I start with a double serve of cinnamon and blueberry cheesecake in a cone. But it turns out to be that my only love is sprung from my only hate. Or, to be less dramatic, the delicious blueberry cheesecake (which I love) is slated to replace the cinnamon ice cream (which is beyond devastating!). If you are reading this, Movenpick head honchos, you are making a mistake. The cinnamon is so, so good. (If you think you might like even kind of like the cinnamon I urge you to get in quick before it’s gone forever!)
While I’ve been on my Charlie and the Chocolate Factory-esque taste of everything on site, Boyfriend has gone ahead and ordered a plate of the Movenpick macarons: macaron shells filled with ice cream and served with cream and a dash of chocolate sauce. It’s pretty darn decadent with chocolate, salted caramel and pistachio ($12.95).
I think this is one of the best value for money offerings that Movenpick has: the macaron shells are high quality and the servings of ice cream sandwiched in each is essentially three different scoops. I’m not sure what it is about the pistachio but I’m not a fan and neither is Boyfriend – but otherwise the tastes are very, very good.

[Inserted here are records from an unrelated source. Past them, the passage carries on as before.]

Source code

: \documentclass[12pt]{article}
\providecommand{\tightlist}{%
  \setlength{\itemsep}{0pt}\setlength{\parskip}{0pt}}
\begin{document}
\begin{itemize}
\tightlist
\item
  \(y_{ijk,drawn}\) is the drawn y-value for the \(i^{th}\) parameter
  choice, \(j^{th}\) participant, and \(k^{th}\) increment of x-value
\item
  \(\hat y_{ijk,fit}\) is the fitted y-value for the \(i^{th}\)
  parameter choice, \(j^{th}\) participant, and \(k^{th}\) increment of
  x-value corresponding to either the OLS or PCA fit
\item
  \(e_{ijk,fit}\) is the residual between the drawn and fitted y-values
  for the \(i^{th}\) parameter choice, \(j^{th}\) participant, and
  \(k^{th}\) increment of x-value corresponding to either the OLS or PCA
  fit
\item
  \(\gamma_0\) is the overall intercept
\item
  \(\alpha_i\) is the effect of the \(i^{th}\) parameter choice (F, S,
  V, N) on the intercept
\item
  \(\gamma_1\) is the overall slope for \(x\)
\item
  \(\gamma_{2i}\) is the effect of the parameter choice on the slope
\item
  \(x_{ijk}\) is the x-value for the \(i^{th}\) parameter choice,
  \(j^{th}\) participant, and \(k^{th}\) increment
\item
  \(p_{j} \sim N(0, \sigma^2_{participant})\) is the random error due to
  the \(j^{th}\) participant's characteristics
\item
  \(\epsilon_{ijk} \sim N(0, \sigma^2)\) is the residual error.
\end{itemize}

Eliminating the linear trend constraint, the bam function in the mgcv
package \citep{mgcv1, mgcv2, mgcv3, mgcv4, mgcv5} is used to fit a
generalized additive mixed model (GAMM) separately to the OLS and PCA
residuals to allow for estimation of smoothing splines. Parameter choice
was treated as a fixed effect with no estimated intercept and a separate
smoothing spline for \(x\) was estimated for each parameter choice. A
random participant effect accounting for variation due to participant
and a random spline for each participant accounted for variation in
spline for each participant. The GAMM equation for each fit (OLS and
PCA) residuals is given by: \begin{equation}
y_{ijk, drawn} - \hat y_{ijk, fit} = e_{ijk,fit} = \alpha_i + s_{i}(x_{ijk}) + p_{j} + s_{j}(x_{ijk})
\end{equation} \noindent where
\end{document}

(Do you like the plates? They’re by Robert Gordon Australia.)
Siddharth insists we try the chocolate waffles. These, along with the apple strudel, are items which obviously have a particular appeal during winter. The waffles are prepared on site according to the Movenpick recipe and they’re made to order so they come out hot and fresh with another two big serves of ice cream and brilliantly-red, sweet strawberries with lashings of chocolate sauce.
This is another very decadent dessert. The waffles are crisp on the edge and overall very cakey in texture. Noting most of my waffle experience has been with frozen ones that you microwave that are essentially hollow inside, this takes me by surprise. Keeping the ice cream and waffles separate keeps the ice cream from melting and lets you choose how you want to eat them, but my recommendation is to pile the ice cream on the waffle so you get the cakey bits, the crunchy bits, the cold bits and hot bits all in one mouthful. Yum! (Save the strawberries until last so you can end feeling healthy.)
While Frugii will always be #1 for me, I’m impressed with what Movenpick has to offer, especially given it’s a franchise. The personal effort from Siddharth and Aneeta can be felt throughout the store and the ice cream flavours are spot on.
(Please keep the cinnamon ice cream, Movenpick. It really is very, very good.)
Date: Saturday, 7 May 2016
Where: Kingston Foreshore, 43 Eastlake Parade
Cost: I attended Movenpick Kingston as a guest; we paid for the ice cream sandwich macarons
Worthwhile factor: Highly worthwhile
Value for money: Reasonable: as you might expect from a product with ingredients sourced from around the world and centrally prepared in Switzerland, a single scoop is on the upper end for cost – but it is very high quality.